For the second year in a row, nonfiction titles were the holiday favorites in both hardcover and paperback. And the leader in the pack was Tom Brokaw's The Greatest Generation, which outsold everything else in the two weeks leading up to Christmas by impressive margins. Adding up the tallies for the last seven shopping days just at Barnes &Noble, Waldenbooks and Borders, the Random House title sold well over 140,000 copies. The next fastest-selling book at the same three chains was The Century by Peter Jennings and Todd Brewster from Doubleday, with combined sales of more than 64,000 copies. A year-end letter to Random House Inc. employees from Peter Olson, chairman and CEO, dated December 18, noted that "to meet nonstop bookseller and customer demand," back-to-press activity on these two titles alone totaled "well over one million." In the same letter, Olson noted that 12 of the 15 fiction and six of the 15 nonfiction audio titles on PW's list were from the "newly united Random House." He also noted that seven of the 11 NYT Best Books of the year were from Random House Inc., as were 129 of the 412 Notable Books, more than the second- and third-place publishing groups combined. No wonder he crowed that "Random House, Inc. is the place to be." The top five hardcover bestsellers in the week ending with Christmas were the above two titles, plus A Man in Full by Tom Wolfe (FSG) and Tuesdays with Morrie by Mitch Albom (Doubleday), with Stephen King's Bag of Bones (Scribner) and Tom Clancy's Rainbow Six (Putnam) running neck and neck for fifth place.

SOUP STAYS HOT

Four of our top 15 trade paperback titles are from the Health Communication company's Chicken Soup for the Soul series, with Chicken Soup for the Teenage Soul II leading the pack; in fact, it was the #1 paperback bestseller during the last few frenzied weeks of holiday shopping. For the week ending December 27, Barnes &Noble listed 10 Chicken Soup titles among its top 30 trade paperbacks; at Waldenbooks, 12 of the top 30 were from the series (seven of these were among the top 10).

LEXICOGRAPHY WINNINGS

A big but unlikely bestseller in the last quarter of the year was a book that chronicled the story behind the making of the 20-volume Oxford English Dictionary -- The Professor and the Madman by Simon Winchester from HarperCollins. Apparently, many were interested in the tale of Dr. W.C. Minor, the man who supplied more than 10,000 definitions to Professor James Murray, D's editor for 40 of the 70 years it took to complete the dictionary. Minor was an inmate of a Victorian asylum for the criminally insane, a fact Murray uncovered later in his career. The book was launched with a 19,000-copy first printing in mid-October. By the end of the year, it had gone back to press 17 times, making more than 200,000 copies in print.
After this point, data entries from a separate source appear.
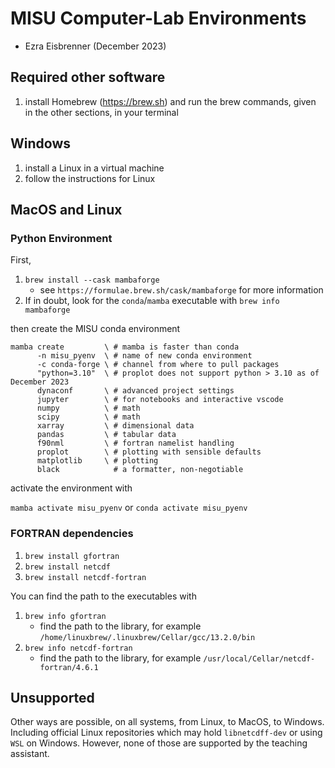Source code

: # MISU Computer-Lab Environments

+ Ezra Eisbrenner (December 2023)

## Required other software

1. install Homebrew (https://brew.sh) and run the brew commands, given in the other sections, in your terminal

## Windows

1. install a Linux in a virtual machine
2. follow the instructions for Linux

## MacOS and Linux

### Python Environment

First,

1. `brew install --cask mambaforge`
   * see `https://formulae.brew.sh/cask/mambaforge` for more information
2. If in doubt, look for the `conda`/`mamba` executable with `brew info mambaforge`

then create the MISU conda environment

```
mamba create         \ # mamba is faster than conda
      -n misu_pyenv  \ # name of new conda environment
      -c conda-forge \ # channel from where to pull packages
      "python=3.10"  \ # proplot does not support python > 3.10 as of December 2023
      dynaconf       \ # advanced project settings
      jupyter        \ # for notebooks and interactive vscode
      numpy          \ # math
      scipy          \ # math
      xarray         \ # dimensional data
      pandas         \ # tabular data
      f90nml         \ # fortran namelist handling
      proplot        \ # plotting with sensible defaults
      matplotlib     \ # plotting
      black            # a formatter, non-negotiable
```

activate the environment with

`mamba activate misu_pyenv` or `conda activate misu_pyenv`

### FORTRAN dependencies

1. `brew install gfortran`
2. `brew install netcdf`
3. `brew install netcdf-fortran`

You can find the path to the executables with

1. `brew info gfortran`
   + find the path to the library, for example `/home/linuxbrew/.linuxbrew/Cellar/gcc/13.2.0/bin`
1. `brew info netcdf-fortran`
   + find the path to the library, for example `/usr/local/Cellar/netcdf-fortran/4.6.1`

## Unsupported

Other ways are possible, on all systems, from Linux, to MacOS, to Windows. Including official Linux repositories which may hold `libnetcdff-dev` or using `WSL` on Windows. However, none of those are supported by the teaching assistant.
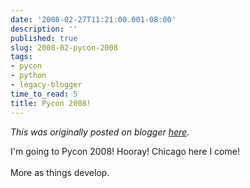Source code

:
 ```yaml
---
date: '2008-02-27T11:21:00.001-08:00'
description: ''
published: true
slug: 2008-02-pycon-2008
tags:
- pycon
- python
- legacy-blogger
time_to_read: 5
title: Pycon 2008!
---
```


*This was originally posted on blogger [here](https://pydanny.blogspot.com/2008/02/pycon-2008.html)*.

I'm going to Pycon 2008!  Hooray!  Chicago here I come!<br /><br />More as things develop.
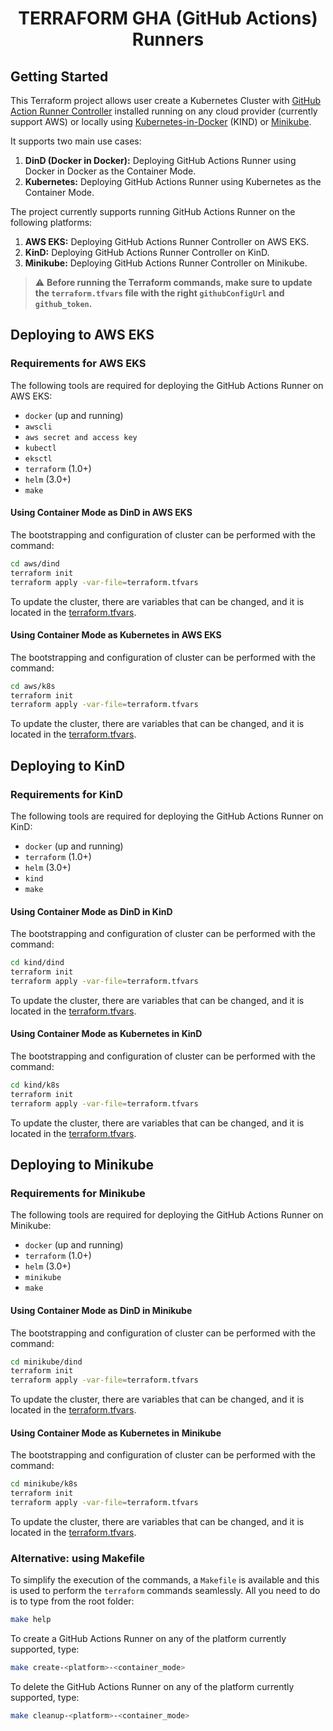 <h1 align="center">TERRAFORM GHA (GitHub Actions) Runners</h1>

## Getting Started

This Terraform project allows user create a Kubernetes Cluster with [GitHub Action Runner Controller](https://github.com/actions/actions-runner-controller) installed running on any cloud provider (currently support AWS) or locally using [Kubernetes-in-Docker](https://github.com/kubernetes-sigs/kind) (KIND) or [Minikube](https://github.com/kubernetes/minikube).

It supports two main use cases:

1. **DinD (Docker in Docker):** Deploying GitHub Actions Runner using Docker in Docker as the Container Mode.
1. **Kubernetes:** Deploying GitHub Actions Runner using Kubernetes as the Container Mode.

The project currently supports running GitHub Actions Runner on the following platforms:

1. **AWS EKS:** Deploying GitHub Actions Runner Controller on AWS EKS.
1. **KinD:** Deploying GitHub Actions Runner Controller on KinD.
1. **Minikube:** Deploying GitHub Actions Runner Controller on Minikube.

> ⚠️ **Before running the Terraform commands, make sure to update the `terraform.tfvars` file with the right `githubConfigUrl` and `github_token`.**

## Deploying to AWS EKS

### Requirements for AWS EKS

The following tools are required for deploying the GitHub Actions Runner on AWS EKS:

* `docker` (up and running)
* `awscli`
* `aws secret and access key`
* `kubectl`
* `eksctl`
* `terraform` (1.0+)
* `helm` (3.0+)
* `make`

#### Using Container Mode as DinD in AWS EKS

The bootstrapping and configuration of cluster can be performed with the command:

```sh
cd aws/dind
terraform init
terraform apply -var-file=terraform.tfvars
```

To update the cluster, there are variables that can be changed, and it is located in the [terraform.tfvars](aws/dind/terraform.tfvars).

#### Using Container Mode as Kubernetes in AWS EKS

The bootstrapping and configuration of cluster can be performed with the command:

```sh
cd aws/k8s
terraform init
terraform apply -var-file=terraform.tfvars
```

To update the cluster, there are variables that can be changed, and it is located in the [terraform.tfvars](aws/k8s/terraform.tfvars).

## Deploying to KinD

### Requirements for KinD

The following tools are required for deploying the GitHub Actions Runner on KinD:

* `docker` (up and running)
* `terraform` (1.0+)
* `helm` (3.0+)
* `kind`
* `make`

#### Using Container Mode as DinD in KinD

The bootstrapping and configuration of cluster can be performed with the command:

```sh
cd kind/dind
terraform init
terraform apply -var-file=terraform.tfvars
```

To update the cluster, there are variables that can be changed, and it is located in the [terraform.tfvars](kind/dind/terraform.tfvars).

#### Using Container Mode as Kubernetes in KinD

The bootstrapping and configuration of cluster can be performed with the command:

```sh
cd kind/k8s
terraform init
terraform apply -var-file=terraform.tfvars
```

To update the cluster, there are variables that can be changed, and it is located in the [terraform.tfvars](kind/k8s/terraform.tfvars).

## Deploying to Minikube

### Requirements for Minikube

The following tools are required for deploying the GitHub Actions Runner on Minikube:

* `docker` (up and running)
* `terraform` (1.0+)
* `helm` (3.0+)
* `minikube`
* `make`

#### Using Container Mode as DinD in Minikube

The bootstrapping and configuration of cluster can be performed with the command:

```sh
cd minikube/dind
terraform init
terraform apply -var-file=terraform.tfvars
```

To update the cluster, there are variables that can be changed, and it is located in the [terraform.tfvars](minikube/dind/terraform.tfvars).

#### Using Container Mode as Kubernetes in Minikube

The bootstrapping and configuration of cluster can be performed with the command:

```sh
cd minikube/k8s
terraform init
terraform apply -var-file=terraform.tfvars
```

To update the cluster, there are variables that can be changed, and it is located in the [terraform.tfvars](minikube/k8s/terraform.tfvars).

### Alternative: using Makefile

To simplify the execution of the commands, a `Makefile` is available and this is used to perform the `terraform` commands seamlessly. All you need to do is to type from the root folder:
    
```sh
make help
```

To create a GitHub Actions Runner on any of the platform currently supported, type:

```sh
make create-<platform>-<container_mode>
```

To delete the GitHub Actions Runner on any of the platform currently supported, type:

```sh
make cleanup-<platform>-<container_mode>
```
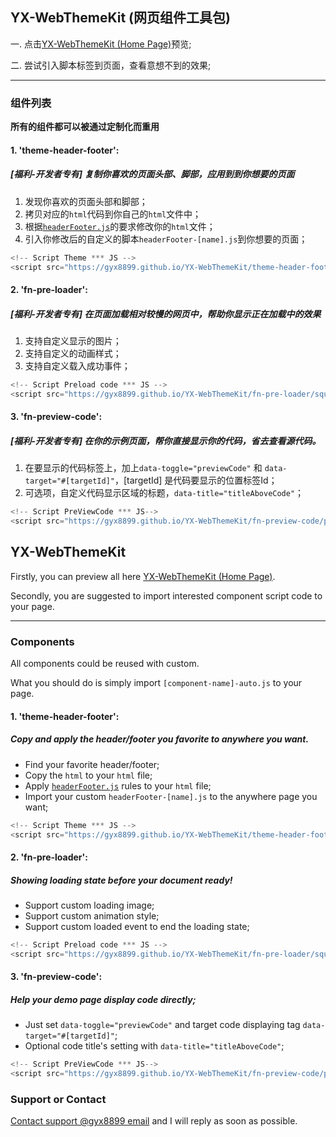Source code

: ## YX-WebThemeKit (网页组件工具包)

一. 点击[YX-WebThemeKit (Home Page)](https://gyx8899.github.io/YX-WebThemeKit/)预览;

二. 尝试引入脚本标签到页面，查看意想不到的效果;

----

### 组件列表

**所有的组件都可以被通过定制化而重用**

#### 1. 'theme-header-footer':
##### [福利-开发者专有] 复制你喜欢的页面头部、脚部，应用到到你想要的页面
1. 发现你喜欢的页面头部和脚部；
2. 拷贝对应的`html`代码到你自己的`html`文件中；
3. 根据[`headerFooter.js`](https://gyx8899.github.io/YX-WebThemeKit/theme-header-footer/headerFooter.js)的要求修改你的`html`文件；
4. 引入你修改后的自定义的脚本`headerFooter-[name].js`到你想要的页面；

```javascript
<!-- Script Theme *** JS -->
<script src="https://gyx8899.github.io/YX-WebThemeKit/theme-header-footer/owl/headerFooter-owl.js"></script>
```

#### 2. 'fn-pre-loader':
##### [福利-开发者专有] 在页面加载相对较慢的网页中，帮助你显示正在加载中的效果
1. 支持自定义显示的图片；
2. 支持自定义的动画样式；
3. 支持自定义载入成功事件；

```javascript
<!-- Script Preload code *** JS -->
<script src="https://gyx8899.github.io/YX-WebThemeKit/fn-pre-loader/square-split-combination/preLoader-auto.js"></script>
```

#### 3. 'fn-preview-code': 
##### [福利-开发者专有] 在你的示例页面，帮你直接显示你的代码，省去查看源代码。
1. 在要显示的代码标签上，加上`data-toggle="previewCode"` 和 `data-target="#[targetId]"`，[targetId] 是代码要显示的位置标签Id；
2. 可选项，自定义代码显示区域的标题，`data-title="titleAboveCode"`；
```javascript
<!-- Script PreViewCode *** JS-->
<script src="https://gyx8899.github.io/YX-WebThemeKit/fn-preview-code/previewCode-auto.js" defer></script>
```


 ## YX-WebThemeKit
 
 Firstly, you can preview all here [YX-WebThemeKit (Home Page)](https://gyx8899.github.io/YX-WebThemeKit/).
 
 Secondly, you are suggested to import interested component script code to your page.
 
 ----
 
 ### Components
 
 All components could be reused with custom.
 
 What you should do is simply import `[component-name]-auto.js` to your page.
 
 #### 1. 'theme-header-footer':
 ##### Copy and apply the header/footer you favorite to anywhere you want.
 - Find your favorite header/footer; 
 - Copy the `html` to your `html` file; 
 - Apply [`headerFooter.js`](https://gyx8899.github.io/YX-WebThemeKit/theme-header-footer/headerFooter.js) rules to your `html` file;
 - Import your custom `headerFooter-[name].js` to the anywhere page you want; 
 
 ```javascript
 <!-- Script Theme *** JS -->
 <script src="https://gyx8899.github.io/YX-WebThemeKit/theme-header-footer/owl/headerFooter-owl.js"></script>
 ```
 
 #### 2. 'fn-pre-loader':
 ##### Showing loading state before your document ready! 
 - Support custom loading image;
 - Support custom animation style;
 - Support custom loaded event to end the loading state;
 
 ```javascript
 <!-- Script Preload code *** JS -->
 <script src="https://gyx8899.github.io/YX-WebThemeKit/fn-pre-loader/square-split-combination/preLoader-auto.js"></script>
 ```
 
 #### 3. 'fn-preview-code': 
 ##### Help your demo page display code directly; 
 - Just set `data-toggle="previewCode"` and target code displaying tag `data-target="#[targetId]"`; 
 - Optional code title's setting with `data-title="titleAboveCode"`; 
 ```javascript
 <!-- Script PreViewCode *** JS-->
 <script src="https://gyx8899.github.io/YX-WebThemeKit/fn-preview-code/previewCode-auto.js" defer></script>
 ```
 
 ### Support or Contact
 
  [Contact support @gyx8899 email](<gyx8899@126.com>) and I will reply as soon as possible.

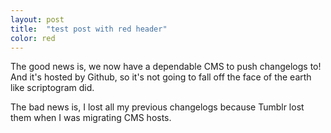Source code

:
 ```yaml
---
layout: post
title:  "test post with red header"
color: red
---
```


The good news is, we now have a dependable CMS to push changelogs to! And it's hosted by Github, so it's not going to fall off the face of the earth like scriptogram did.

The bad news is, I lost all my previous changelogs because Tumblr lost them when I was migrating CMS hosts.
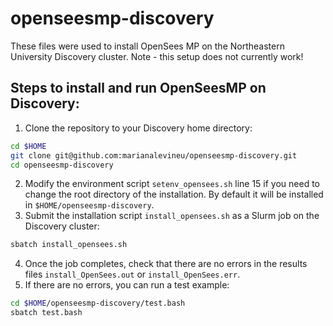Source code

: # openseesmp-discovery
These files were used to install OpenSees MP on the Northeastern University Discovery cluster.
Note - this setup does not currently work!

## Steps to install and run OpenSeesMP on Discovery:
1. Clone the repository to your Discovery home directory:
```bash
cd $HOME
git clone git@github.com:marianalevineu/openseesmp-discovery.git
cd openseesmp-discovery
```
2. Modify the environment script `setenv_opensees.sh` line 15 if you need to change the root directory of the installation. By default it will be installed in `$HOME/openseesmp-discovery`.
3. Submit the installation script `install_opensees.sh` as a Slurm job on the Discovery cluster:
```bash
sbatch install_opensees.sh
```
4. Once the job completes, check that there are no errors in the results files `install_OpenSees.out` or `install_OpenSees.err`. 
5. If there are no errors, you can run a test example:
```bash
cd $HOME/openseesmp-discovery/test.bash
sbatch test.bash
```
NOW IT CAN BE TOLD -- AND SOLD

Considering that about 12 publishing corporations usually account for more than 98% of all available slots on the hardcover charts (see "They're the Tops!," page 62), it's noteworthy when another publisher manages to land on the charts. Public Affairs, a division of Perseus Books Group, has done so in a big way. Blind Man's Bluff: The Untold Story of American Submarine Espionage by journalists Sherry Sontag and Lawrence Drew with Annette L. Drew has landed among our top five this week. The book was published at the end of September with a 25,500 first printing and is now up to 290,000 copies after nine trips to press. The authors did a 12-city tour, appeared on 60 Minutes and had Imus in the Morning hawking the book the week before Christmas.